» WORK ITEM: Reproduce every line of the listing exactly.
BEGIN
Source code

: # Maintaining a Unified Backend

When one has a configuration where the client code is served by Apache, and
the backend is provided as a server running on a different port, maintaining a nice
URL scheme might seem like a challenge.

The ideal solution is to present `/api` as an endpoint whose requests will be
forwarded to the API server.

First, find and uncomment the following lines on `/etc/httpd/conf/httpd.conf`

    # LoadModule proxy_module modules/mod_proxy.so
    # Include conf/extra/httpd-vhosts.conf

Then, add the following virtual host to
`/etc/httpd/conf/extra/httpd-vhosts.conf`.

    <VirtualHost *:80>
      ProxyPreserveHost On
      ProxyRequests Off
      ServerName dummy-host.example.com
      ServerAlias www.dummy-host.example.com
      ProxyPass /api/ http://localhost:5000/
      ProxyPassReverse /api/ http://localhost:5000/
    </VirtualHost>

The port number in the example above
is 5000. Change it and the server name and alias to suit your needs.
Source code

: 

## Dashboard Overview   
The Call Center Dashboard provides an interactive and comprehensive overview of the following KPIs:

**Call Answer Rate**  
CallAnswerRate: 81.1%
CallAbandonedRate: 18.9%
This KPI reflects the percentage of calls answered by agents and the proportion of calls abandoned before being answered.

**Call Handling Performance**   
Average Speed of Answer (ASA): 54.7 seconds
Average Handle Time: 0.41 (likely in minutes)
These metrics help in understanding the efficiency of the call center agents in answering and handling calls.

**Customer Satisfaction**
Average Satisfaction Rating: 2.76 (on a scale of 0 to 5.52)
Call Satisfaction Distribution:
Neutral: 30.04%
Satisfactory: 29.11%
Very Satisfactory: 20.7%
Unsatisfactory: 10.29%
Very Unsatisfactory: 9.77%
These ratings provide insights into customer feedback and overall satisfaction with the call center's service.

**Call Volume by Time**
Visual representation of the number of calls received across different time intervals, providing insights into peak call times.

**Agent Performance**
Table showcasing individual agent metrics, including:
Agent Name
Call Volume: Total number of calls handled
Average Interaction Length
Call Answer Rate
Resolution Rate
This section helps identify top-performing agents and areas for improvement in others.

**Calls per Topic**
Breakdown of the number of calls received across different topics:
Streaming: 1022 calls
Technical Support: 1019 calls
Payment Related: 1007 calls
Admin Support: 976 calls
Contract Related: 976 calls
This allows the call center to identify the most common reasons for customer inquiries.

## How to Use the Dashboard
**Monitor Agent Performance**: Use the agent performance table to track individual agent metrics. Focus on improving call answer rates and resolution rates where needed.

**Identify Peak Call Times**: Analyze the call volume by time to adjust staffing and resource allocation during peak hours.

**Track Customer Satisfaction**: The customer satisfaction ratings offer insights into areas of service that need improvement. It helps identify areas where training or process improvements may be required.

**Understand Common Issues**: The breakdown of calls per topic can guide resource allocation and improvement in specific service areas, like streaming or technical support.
END
» TASK SOLUTION:
Source code

: # Maintaining a Unified Backend

When one has a configuration where the client code is served by Apache, and
the backend is provided as a server running on a different port, maintaining a nice
URL scheme might seem like a challenge.

The ideal solution is to present `/api` as an endpoint whose requests will be
forwarded to the API server.

First, find and uncomment the following lines on `/etc/httpd/conf/httpd.conf`

    # LoadModule proxy_module modules/mod_proxy.so
    # Include conf/extra/httpd-vhosts.conf

Then, add the following virtual host to
`/etc/httpd/conf/extra/httpd-vhosts.conf`.

    <VirtualHost *:80>
      ProxyPreserveHost On
      ProxyRequests Off
      ServerName dummy-host.example.com
      ServerAlias www.dummy-host.example.com
      ProxyPass /api/ http://localhost:5000/
      ProxyPassReverse /api/ http://localhost:5000/
    </VirtualHost>

The port number in the example above
is 5000. Change it and the server name and alias to suit your needs.
Source code

: 

## Dashboard Overview   
The Call Center Dashboard provides an interactive and comprehensive overview of the following KPIs:

**Call Answer Rate**  
CallAnswerRate: 81.1%
CallAbandonedRate: 18.9%
This KPI reflects the percentage of calls answered by agents and the proportion of calls abandoned before being answered.

**Call Handling Performance**   
Average Speed of Answer (ASA): 54.7 seconds
Average Handle Time: 0.41 (likely in minutes)
These metrics help in understanding the efficiency of the call center agents in answering and handling calls.

**Customer Satisfaction**
Average Satisfaction Rating: 2.76 (on a scale of 0 to 5.52)
Call Satisfaction Distribution:
Neutral: 30.04%
Satisfactory: 29.11%
Very Satisfactory: 20.7%
Unsatisfactory: 10.29%
Very Unsatisfactory: 9.77%
These ratings provide insights into customer feedback and overall satisfaction with the call center's service.

**Call Volume by Time**
Visual representation of the number of calls received across different time intervals, providing insights into peak call times.

**Agent Performance**
Table showcasing individual agent metrics, including:
Agent Name
Call Volume: Total number of calls handled
Average Interaction Length
Call Answer Rate
Resolution Rate
This section helps identify top-performing agents and areas for improvement in others.

**Calls per Topic**
Breakdown of the number of calls received across different topics:
Streaming: 1022 calls
Technical Support: 1019 calls
Payment Related: 1007 calls
Admin Support: 976 calls
Contract Related: 976 calls
This allows the call center to identify the most common reasons for customer inquiries.

## How to Use the Dashboard
**Monitor Agent Performance**: Use the agent performance table to track individual agent metrics. Focus on improving call answer rates and resolution rates where needed.

**Identify Peak Call Times**: Analyze the call volume by time to adjust staffing and resource allocation during peak hours.

**Track Customer Satisfaction**: The customer satisfaction ratings offer insights into areas of service that need improvement. It helps identify areas where training or process improvements may be required.

**Understand Common Issues**: The breakdown of calls per topic can guide resource allocation and improvement in specific service areas, like streaming or technical support.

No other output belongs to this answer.